RBC's rating sits right in the middle of the pack of Pinterest hold-raters: sector perform with a $28 price target.

The upshot for investors

Suffice it to say that Pinterest shareholders are less than pleased with this lukewarm support from the bankers who bankrolled its IPO just a few weeks ago. Pinterest stock is down nearly 9% in response to all the new ratings. But is this the right reaction to Wall Street's reticence?

It depends on how you look at it. Personally, I love Pinterest's business model, and would have loved to buy the stock at its IPO price, had I succeeded in winning an allotment of the over-subscribed issue. In contrast to social media sites like Facebook and Twitter, where advertisements are viewed as a distraction, on Pinterest, many (or even most) items "pinned" on the platform are things that people have bought or are considering buying in the future. Marketing and ads, I would argue, are basically built into Pinterest's DNA, which should provide manifold monetization opportunities.

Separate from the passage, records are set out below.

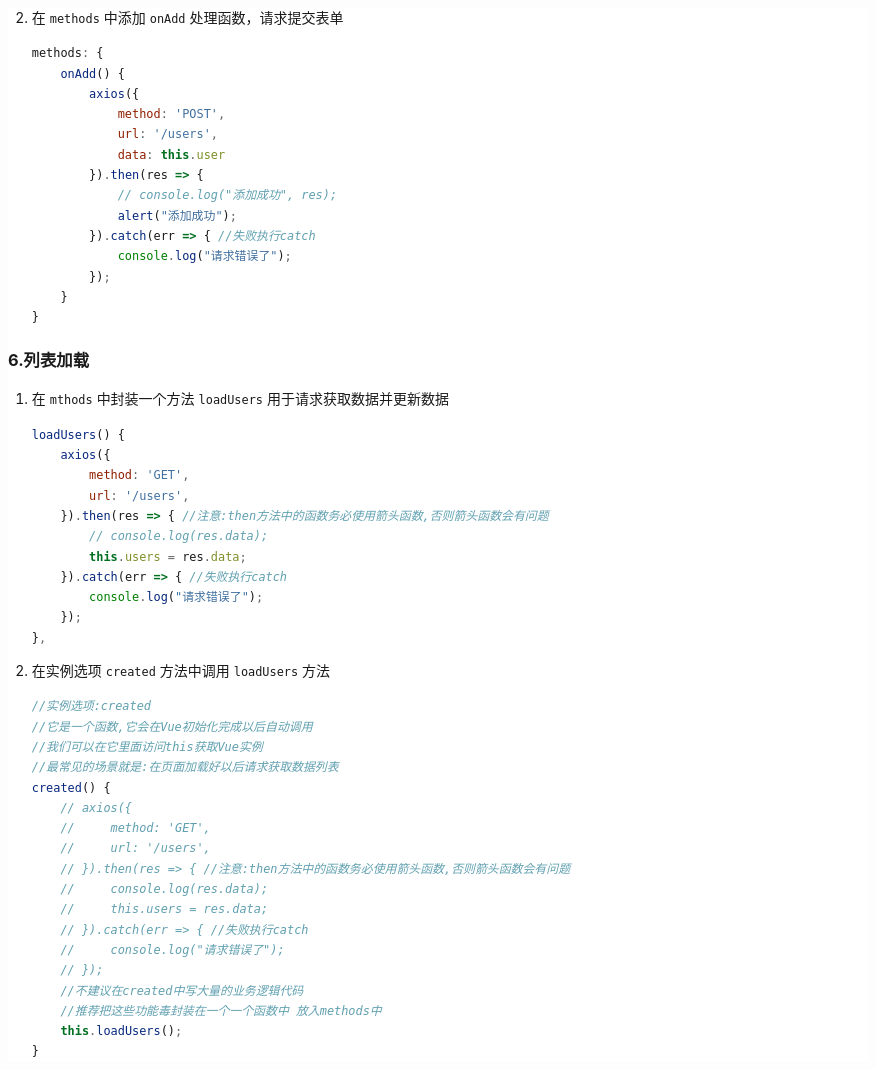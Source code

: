     

2. 在 `methods` 中添加 `onAdd` 处理函数，请求提交表单

    ```js
    methods: {
        onAdd() {
            axios({
                method: 'POST',
                url: '/users',
                data: this.user
            }).then(res => {
                // console.log("添加成功", res);
                alert("添加成功");
            }).catch(err => { //失败执行catch
                console.log("请求错误了");
            });
        }
    }
    ```

    

### 6.列表加载

1. 在 `mthods` 中封装一个方法 `loadUsers` 用于请求获取数据并更新数据

    ```js
    loadUsers() {
        axios({
            method: 'GET',
            url: '/users',
        }).then(res => { //注意:then方法中的函数务必使用箭头函数,否则箭头函数会有问题
            // console.log(res.data);
            this.users = res.data;
        }).catch(err => { //失败执行catch
            console.log("请求错误了");
        });
    },
    ```

    

2. 在实例选项 `created` 方法中调用 `loadUsers` 方法

    ```js
    //实例选项:created
    //它是一个函数,它会在Vue初始化完成以后自动调用
    //我们可以在它里面访问this获取Vue实例
    //最常见的场景就是:在页面加载好以后请求获取数据列表
    created() {
        // axios({
        //     method: 'GET',
        //     url: '/users',
        // }).then(res => { //注意:then方法中的函数务必使用箭头函数,否则箭头函数会有问题
        //     console.log(res.data);
        //     this.users = res.data;
        // }).catch(err => { //失败执行catch
        //     console.log("请求错误了");
        // });
        //不建议在created中写大量的业务逻辑代码
        //推荐把这些功能毒封装在一个一个函数中 放入methods中
        this.loadUsers();
    }
    ```
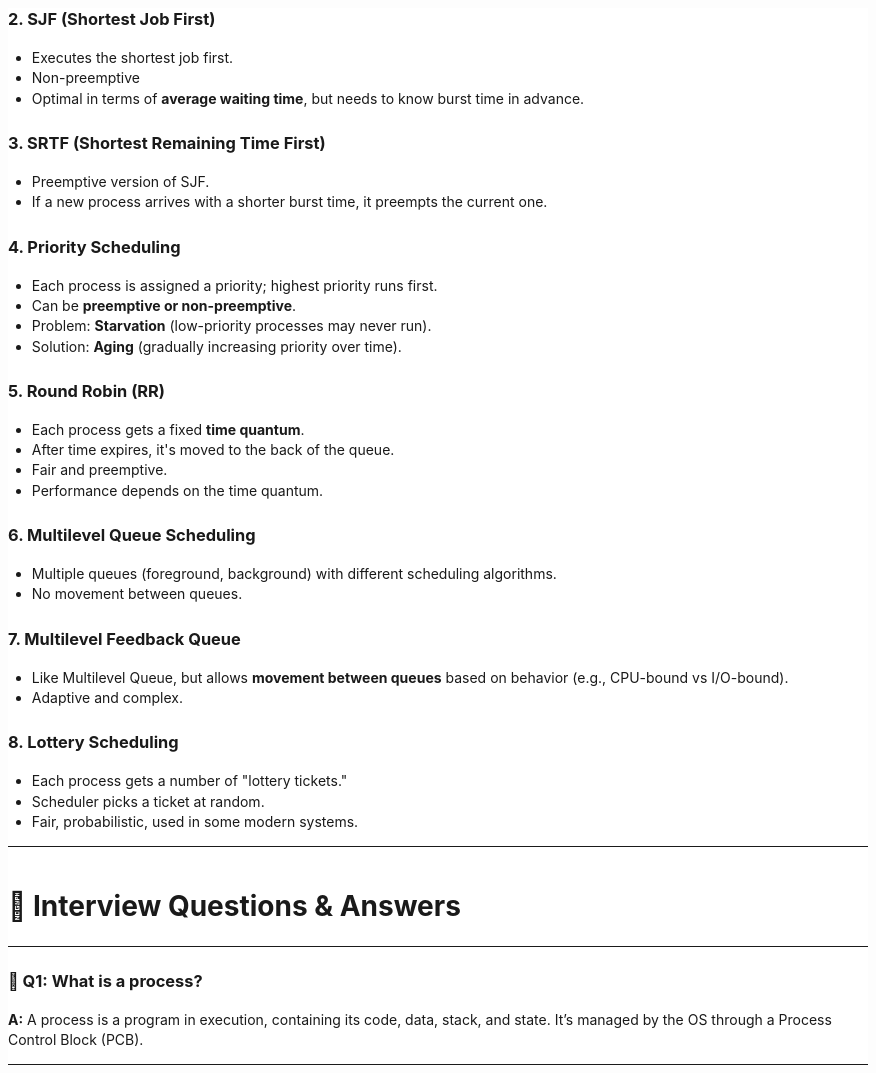 ### 2. **SJF (Shortest Job First)**

* Executes the shortest job first.
* Non-preemptive
* Optimal in terms of **average waiting time**, but needs to know burst time in advance.

### 3. **SRTF (Shortest Remaining Time First)**

* Preemptive version of SJF.
* If a new process arrives with a shorter burst time, it preempts the current one.

### 4. **Priority Scheduling**

* Each process is assigned a priority; highest priority runs first.
* Can be **preemptive or non-preemptive**.
* Problem: **Starvation** (low-priority processes may never run).
* Solution: **Aging** (gradually increasing priority over time).

### 5. **Round Robin (RR)**

* Each process gets a fixed **time quantum**.
* After time expires, it's moved to the back of the queue.
* Fair and preemptive.
* Performance depends on the time quantum.

### 6. **Multilevel Queue Scheduling**

* Multiple queues (foreground, background) with different scheduling algorithms.
* No movement between queues.

### 7. **Multilevel Feedback Queue**

* Like Multilevel Queue, but allows **movement between queues** based on behavior (e.g., CPU-bound vs I/O-bound).
* Adaptive and complex.

### 8. **Lottery Scheduling**

* Each process gets a number of "lottery tickets."
* Scheduler picks a ticket at random.
* Fair, probabilistic, used in some modern systems.

---

# 💼 Interview Questions & Answers

---

### 🔹 Q1: What is a process?

**A:** A process is a program in execution, containing its code, data, stack, and state. It’s managed by the OS through a Process Control Block (PCB).

---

That being said, I also understand the underwriters' hesitance to endorse a stock devoid of profits, and trading for nearly 20 times trailing sales. With Pinterest shares currently trading for more than 100 times the profit analysts think the company might earn two years from now (2021 estimated earnings are just $0.23, according to data from S&P Global Market Intelligence), it's entirely possible that despite all its advantages, Pinterest stock really is too expensive to buy.